Elle parle sans fioritures, comme
quelqu’un qui a raconté son histoire trop de fois, mais qui n’a pas encore
réussi à s’en libérer. Militante sahraouie, survivante de 12 ans de prisons
secrètes. Chacun de ses mots porte le poids d’un peuple qui résiste alors que
le monde continue de regarder ailleurs.
Tu as subi de nombreux abus tout au long de ta vie, de la torture aux disparitions forcées. Comment as-tu réussi à rester fidèle à ton combat pendant si longtemps, malgré toutes les souffrances que tu as endurées ?

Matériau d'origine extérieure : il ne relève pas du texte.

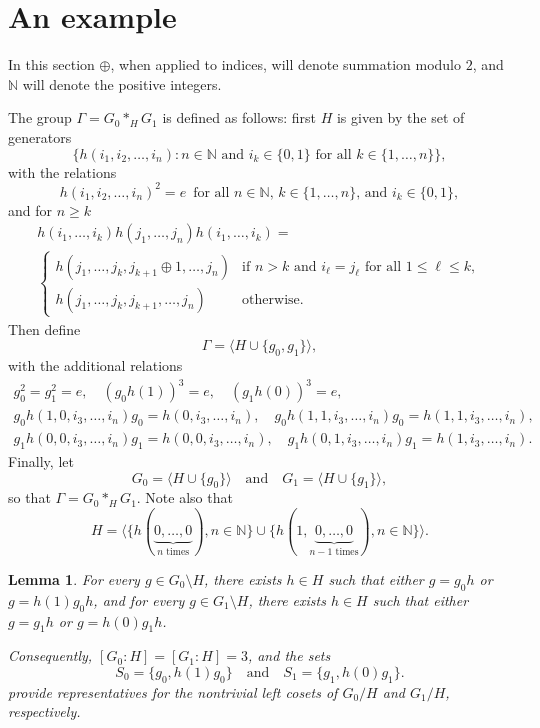 \documentclass[a4paper]{amsart}
\theoremstyle{plain}
\newtheorem{lemma}[theorem]{Lemma}
\theoremstyle{definition}
\theoremstyle{remark}
\newcommand{\N}{\mathbb{N}}
\numberwithin{theorem}{section}
\begin{document}
\section{An example}\label{sec:example}

In this section $\oplus$, when applied to indices, will denote summation modulo $2$, and $\N$ will denote the positive integers.

The group $\Gamma = G_0 *_H G_1$ is defined as follows: first $H$ is given by the set of generators
\[
\{ h(i_1,i_2,\dotsc,i_n) : \text{$n\in\N$ and $i_k\in\{0,1\}$ for all $k\in\{1,\dotsc,n\}$}\},
\]
with the relations
\[
h(i_1,i_2,\dotsc,i_n)^2 = e \, \text{ for all $n\in\N$, $k\in\{1,\dotsc,n\}$, and $i_k \in \{0,1\}$},
\]
and for $n\geq k$
\begin{multline*}
h(i_1,\dotsc,i_k) h(j_1,\dotsc,j_n) h(i_1,\dotsc,i_k) = \\
\begin{cases}
h(j_1, \dotsc, j_k, j_{k+1} \oplus 1, \dotsc, j_n) & \text{if $n>k$ and $i_\ell = j_\ell$ for all $1\leq\ell\leq k$}, \\
h(j_1, \dotsc, j_k, j_{k+1}, \dotsc, j_n) & \text{otherwise}.
\end{cases}
\end{multline*}
Then define
\[
\Gamma=\langle H\cup\{ g_0, g_1 \}\rangle,
\]
with the additional relations
\begin{gather*}
g_0^2 = g_1^2 = e,\quad (g_0 h(1))^3 = e, \quad  (g_1 h(0))^3 = e, \\
g_0 h(1, 0, i_3, \dotsc, i_n) g_0 = h(0, i_3, \dotsc, i_n),
\quad 
g_0 h(1, 1, i_3, \dotsc, i_n) g_0 = h(1, 1, i_3, \dotsc, i_n), \\
g_1 h(0, 0, i_3, \dotsc, i_n) g_1 = h(0, 0, i_3, \dotsc, i_n),
\quad
g_1 h(0, 1, i_3, \dotsc, i_n) g_1 = h(1, i_3, \dotsc, i_n).
\end{gather*}
Finally, let
\[
G_0=\langle H\cup\{ g_0 \}\rangle
\quad\text{and}\quad
G_1=\langle H\cup\{ g_1 \}\rangle,
\]
so that $\Gamma = G_0 *_H G_1$.
Note also that
\[
H = \langle \{h(\underbrace{0,\dotsc,0}_{n \text{ times}}), n\in\N \}
\cup
\{h(1,\underbrace{0,\dotsc,0}_{n-1 \text{ times}}),n\in\N \} \rangle.
\]
\begin{lemma}
For every $g\in G_0\setminus H$, there exists $h\in H$ such that either $g=g_0h$ or $g=h(1)g_0h$,
and for every $g\in G_1\setminus H$, there exists $h\in H$ such that either $g=g_1h$ or $g=h(0)g_1h$.

Consequently, $[G_0 : H] = [G_1 : H] = 3$, and the sets
\begin{equation}\label{eq:coset-rep}
S_0=\{g_0,h(1)g_0\} \quad\text{and}\quad S_1=\{g_1,h(0)g_1\}.
\end{equation}
provide representatives for the nontrivial left cosets of $G_0/H$ and $G_1/H$, respectively.
\end{lemma}
\end{document}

J’ai été emprisonné pendant 12
ans. Ils m’ont attrapée à l’âge de 24 ans et j’avais quatre enfants. L’aîné
avait 6 ans et le plus jeune 5 mois. La plus grande souffrance a été la
séparation d’avec ma famille. Dès que la séparation a commencé, ma famille est
allée dans les camps [de réfugiés en Algérie, NdlT]. Je suis restée dans
les territoires occupés avec la famille de mon mari. Je n’ai pas été emmenée
dans une prison, c’était plutôt une disparition, on ne savait rien de nous. Je
n’étais pas enregistrée et je n’avais aucune condamnation. J’avais 24 ans. Un
an plus tard, ma fille cadette est décédée.
Dans ton témoignage, tu
mentionnes que tu as passé 12 ans dans des prisons marocaines secrètes. Quelle
a été la partie la plus difficile de cette période et comment t’en souviens-tu maintenant
que tant d’années se sont écoulées ?
Mes enfants ont souffert de la
séparation. Certains sont allés chez leur père et d’autres sont restés ici. J’étais
émotionnellement dévastée. J’étais une mère et j’avais laissé quatre enfants
derrière moi. Je n’avais aucune sécurité, rien, aucun soutien de qui que ce
soit. C’est l’incertitude que j’ai ressentie, c’était très dur. Je me consolais
en me disant que ce que je faisais n’était pas vain. C’était pour le Sahara,
pour voir ma terre libérée, pour la détermination. C’est la seule consolation
qui m’a permis de tenir pendant cette période.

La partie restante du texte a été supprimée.